Desde el punto de vista comercial, el caso muestra otra tendencia fuerte en la agroindustria argentina: la integración corta y la venta directa, con construcción de marca local. Rivarosa produce en el campo y vende en su propio comercio en Morteros, a ocho kilómetros. “Todo lo que producimos lo vendemos ahí: huevos, pollo entero trozado, hacemos hamburguesas e incluso viandas con los insumos del campo.” Además, arma red: “Compramos a distintos productores orgánicos de Argentina: semillas, aceites, quesos… Con todos esos ingredientes agroecológicos elaboramos nuestras viandas.” Esa articulación entre productores, más que competir por precio, apunta a competir por confianza, trazabilidad y cercanía, atributos cada vez más demandados en nichos urbanos y del interior.
El fenómeno no reemplaza a la avicultura industrial, clave para abastecimiento interno, exportaciones y precios populares. Pero sí la interpela.

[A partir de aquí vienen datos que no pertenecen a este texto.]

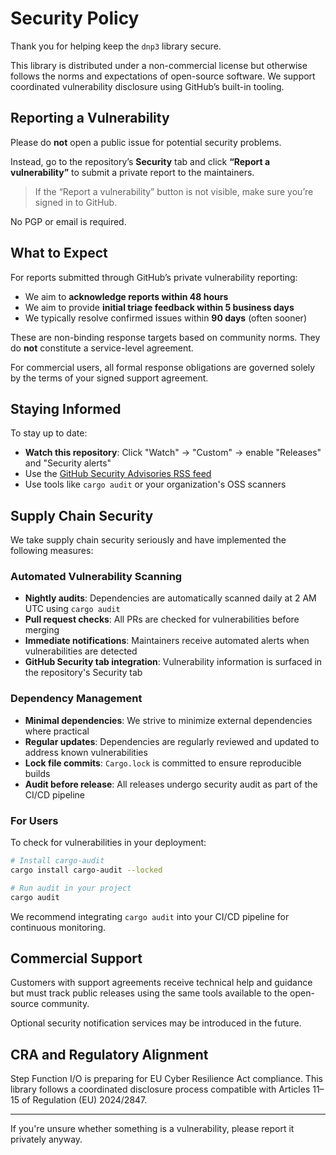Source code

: # Security Policy

Thank you for helping keep the `dnp3` library secure.

This library is distributed under a non-commercial license but otherwise follows the norms and expectations of
open-source software. We support coordinated vulnerability disclosure using GitHub’s built-in tooling.

## Reporting a Vulnerability

Please do **not** open a public issue for potential security problems.

Instead, go to the repository’s **Security** tab and click **“Report a vulnerability”** to submit a private report to
the maintainers.

> If the “Report a vulnerability” button is not visible, make sure you’re signed in to GitHub.

No PGP or email is required.

## What to Expect

For reports submitted through GitHub’s private vulnerability reporting:

- We aim to **acknowledge reports within 48 hours**
- We aim to provide **initial triage feedback within 5 business days**
- We typically resolve confirmed issues within **90 days** (often sooner)

These are non-binding response targets based on community norms. They do **not** constitute a service-level agreement.

For commercial users, all formal response obligations are governed solely by the terms of your signed support agreement.

## Staying Informed

To stay up to date:

- **Watch this repository**: Click "Watch" → "Custom" → enable "Releases" and "Security alerts"
- Use the
  [GitHub Security Advisories RSS feed](https://github.blog/changelog/2022-10-25-syndicate-github-security-advisories-with-rss/)
- Use tools like `cargo audit` or your organization's OSS scanners

## Supply Chain Security

We take supply chain security seriously and have implemented the following measures:

### Automated Vulnerability Scanning

- **Nightly audits**: Dependencies are automatically scanned daily at 2 AM UTC using `cargo audit`
- **Pull request checks**: All PRs are checked for vulnerabilities before merging
- **Immediate notifications**: Maintainers receive automated alerts when vulnerabilities are detected
- **GitHub Security tab integration**: Vulnerability information is surfaced in the repository's Security tab

### Dependency Management

- **Minimal dependencies**: We strive to minimize external dependencies where practical
- **Regular updates**: Dependencies are regularly reviewed and updated to address known vulnerabilities
- **Lock file commits**: `Cargo.lock` is committed to ensure reproducible builds
- **Audit before release**: All releases undergo security audit as part of the CI/CD pipeline

### For Users

To check for vulnerabilities in your deployment:

```bash
# Install cargo-audit
cargo install cargo-audit --locked

# Run audit in your project
cargo audit
```

We recommend integrating `cargo audit` into your CI/CD pipeline for continuous monitoring.

## Commercial Support

Customers with support agreements receive technical help and guidance but must track public releases using the same
tools available to the open-source community.

Optional security notification services may be introduced in the future.

## CRA and Regulatory Alignment

Step Function I/O is preparing for EU Cyber Resilience Act compliance. This library follows a coordinated disclosure
process compatible with Articles 11–15 of Regulation (EU) 2024/2847.

---

If you're unsure whether something is a vulnerability, please report it privately anyway.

En un país que discute retenciones, tipo de cambio, barreras sanitarias y acceso a mercados externos, también crece una conversación paralela sobre “cómo” y “cuánto” conviene producir, y quién captura el valor. La experiencia de Morteros sugiere que hay espacio para una agropecuaria argentina con más diversidad de escalas: grandes jugadores que sostienen volumen y competitividad internacional, y proyectos pequeños que agregan valor, generan empleo local y retienen al consumidor con una propuesta diferencial. Rivarosa lo sintetiza sin tecnicismos, desde su propia decisión de vida: comer sano, sí, pero sin dejar de vivir sano.